L’Europe, le monde, voire l’univers entier sont supposés déplorer aujourd’hui la sortie du Royaume-Uni de l’Union européenne. C’est un regard systémique, donc myope et finaliste à la fois, sur la construction européenne. Myope, la déploration perd de vue le rôle historique d’arbitre européen du R-U – donc de puissance extérieure – un instant estompé par la restructuration économique des années soixante et soixante-dix, mais retrouvé dans la douleur sociale de la mondialisation financiarisée. Finaliste, la déploration voyait la construction européenne comme une extension molle et sans fin d’une puissance des normes, des lois, dans un monde régi par les guerres décidées ailleurs qu’en Europe, mais allumées à sa porte. Il est temps de bâtir enfin une Europe équilibrée « des arts, des armes et des lois ».
L’apurement du passé : tourner le dos à une construction européenne de la faiblesse
Si l’on remonte brièvement le cours du temps aux racines de l’adhésion britannique, nous y trouvons l’addition de deux faiblesses internationales et les yeux fermés sur une violence intérieure. Au tournant des années 60 et 70 la France, qui a cru devoir se débarrasser de De Gaulle, est reprise par ses vieux complexes de 1870, la peur de l’Allemagne que le Général ignorait : l’Ostpolitik de Brandt, qui vise à négocier avec Moscou la légitime réunification de la Petite Allemagne de Bismarck, est interprétée par les frileux de Paris et un Royaume-Uni à la dérive industriellement comme une trop grande ambition allemande. Et Pompidou fait entrer un Royaume-Uni aux mains tachées du Bloody Sunday irlandais dans la Communauté économique européenne pour équilibrer une Allemagne qui s’agenouille pourtant devant les victimes du nazisme. La France donnait du même coup une valeur diplomatique à une construction commerciale, commençant à se décharger imperceptiblement des prérogatives de l’Etat westphalien sur une construction technocratique irresponsable.
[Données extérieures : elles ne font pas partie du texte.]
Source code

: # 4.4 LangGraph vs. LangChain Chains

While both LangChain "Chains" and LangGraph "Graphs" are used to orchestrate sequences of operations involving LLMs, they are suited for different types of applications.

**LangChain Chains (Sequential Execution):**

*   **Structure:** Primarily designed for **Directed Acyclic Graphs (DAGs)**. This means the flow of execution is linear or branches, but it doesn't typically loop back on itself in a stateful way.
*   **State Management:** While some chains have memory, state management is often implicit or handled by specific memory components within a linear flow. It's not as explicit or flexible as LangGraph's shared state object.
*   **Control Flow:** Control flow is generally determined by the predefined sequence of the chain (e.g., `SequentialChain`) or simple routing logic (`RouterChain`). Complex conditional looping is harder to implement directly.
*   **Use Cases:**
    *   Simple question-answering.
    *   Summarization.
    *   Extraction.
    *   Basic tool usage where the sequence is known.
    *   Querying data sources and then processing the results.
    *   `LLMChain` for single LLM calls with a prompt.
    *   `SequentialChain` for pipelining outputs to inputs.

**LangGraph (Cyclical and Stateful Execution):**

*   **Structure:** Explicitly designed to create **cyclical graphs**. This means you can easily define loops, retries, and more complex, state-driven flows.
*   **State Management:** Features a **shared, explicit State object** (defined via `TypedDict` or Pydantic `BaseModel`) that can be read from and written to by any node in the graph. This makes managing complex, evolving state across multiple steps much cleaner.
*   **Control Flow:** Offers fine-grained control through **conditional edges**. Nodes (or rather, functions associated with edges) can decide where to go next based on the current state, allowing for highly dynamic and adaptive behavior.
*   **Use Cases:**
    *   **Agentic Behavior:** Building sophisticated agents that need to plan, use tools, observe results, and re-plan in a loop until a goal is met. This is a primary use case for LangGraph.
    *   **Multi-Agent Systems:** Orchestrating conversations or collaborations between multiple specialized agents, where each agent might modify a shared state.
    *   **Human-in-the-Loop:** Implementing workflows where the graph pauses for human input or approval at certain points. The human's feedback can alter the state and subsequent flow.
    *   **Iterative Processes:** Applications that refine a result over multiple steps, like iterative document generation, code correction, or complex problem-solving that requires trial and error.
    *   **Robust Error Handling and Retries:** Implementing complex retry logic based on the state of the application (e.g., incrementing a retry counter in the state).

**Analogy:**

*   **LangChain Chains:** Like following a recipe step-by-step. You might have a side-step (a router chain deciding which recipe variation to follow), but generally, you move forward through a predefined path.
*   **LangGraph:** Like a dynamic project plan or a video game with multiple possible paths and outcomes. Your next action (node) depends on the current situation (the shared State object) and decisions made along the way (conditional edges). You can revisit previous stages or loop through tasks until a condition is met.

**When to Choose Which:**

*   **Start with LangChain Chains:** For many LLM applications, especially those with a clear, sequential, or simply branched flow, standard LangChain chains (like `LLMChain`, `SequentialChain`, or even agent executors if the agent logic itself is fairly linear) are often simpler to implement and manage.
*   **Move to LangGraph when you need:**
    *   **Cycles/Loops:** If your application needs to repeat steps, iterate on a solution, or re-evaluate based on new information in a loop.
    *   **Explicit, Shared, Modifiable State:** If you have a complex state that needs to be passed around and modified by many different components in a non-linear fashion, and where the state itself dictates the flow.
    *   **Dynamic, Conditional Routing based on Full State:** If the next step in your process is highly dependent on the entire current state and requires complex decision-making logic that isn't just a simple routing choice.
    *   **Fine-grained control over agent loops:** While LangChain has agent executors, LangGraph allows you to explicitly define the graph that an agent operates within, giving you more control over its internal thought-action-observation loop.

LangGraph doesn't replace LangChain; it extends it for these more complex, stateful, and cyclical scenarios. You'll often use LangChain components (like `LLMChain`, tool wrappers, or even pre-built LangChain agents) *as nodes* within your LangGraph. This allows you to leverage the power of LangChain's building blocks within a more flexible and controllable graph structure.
Car en effet, ces lâchetés en cascade de la construction européenne ne sont que la manifestation de son mépris envers les peuples et leurs sentiments fraternels d’union fédérale après le suicide des guerres mondiales, en réalité européennes. L’espoir d’une Europe unie, fédérée, mais fondée comme toute vraie construction politique sur un grand sentiment explicite, est défendu par de grands intellectuels et artistes comme Denis de Rougemont, mais rejeté à ce moment-là par plusieurs voix, hostiles ou méfiantes. Parmi ces voix, certaines sont naturelles, comme celle des communistes prosoviétiques, mais certaines trahissent de l’intérieur. Churchill, ouvert au projet européen, l’entend en réalité comme celui de l’Europe continentale des vaincus (de ‘40 ou de ‘45), croyant encore – ou faisant semblant de croire – le Royaume-Uni trop puissant pour une Europe unie, capable avec sa livre et sa Navy de barboter dans l’Atlantique avec les Américains et en Méditerranée face aux Soviétiques. (Qu’)Il y retourne, il s’y noiera ! Jean Monnet, le marchand de cognac, moque gentiment les efforts culturels d’union sentimentale et table sur une union commerciale et sur un « nouveau type d’hommes en train de naître dans les institutions [européennes] comme dans un laboratoire » (Jean Monnet, Mémoires, Paris, Fayard, 1976, p441). Ce « nouveau type d’hommes » est celui de l’expert et du technocrate qui se méfie du sentiment populaire, certes récemment manipulé par le populisme fasciste et l’idéal communiste sanglants, mais inévitable à toute construction politique durable. On a mis le commerce et la finance avant la culture et les sentiments dans cette construction frigide, les Britanniques sont entrés quand leur économie battait de l’aile et en sortent quand elle s’est remplumée : no drama, good riddance ! Divorce ? Non, séparation d’une vieille maîtresse occasionnelle et acariâtre, qui nous mégotait son amour tout en nous faisant les poches, dont même les enfants écossais et irlandais veulent rester en Europe.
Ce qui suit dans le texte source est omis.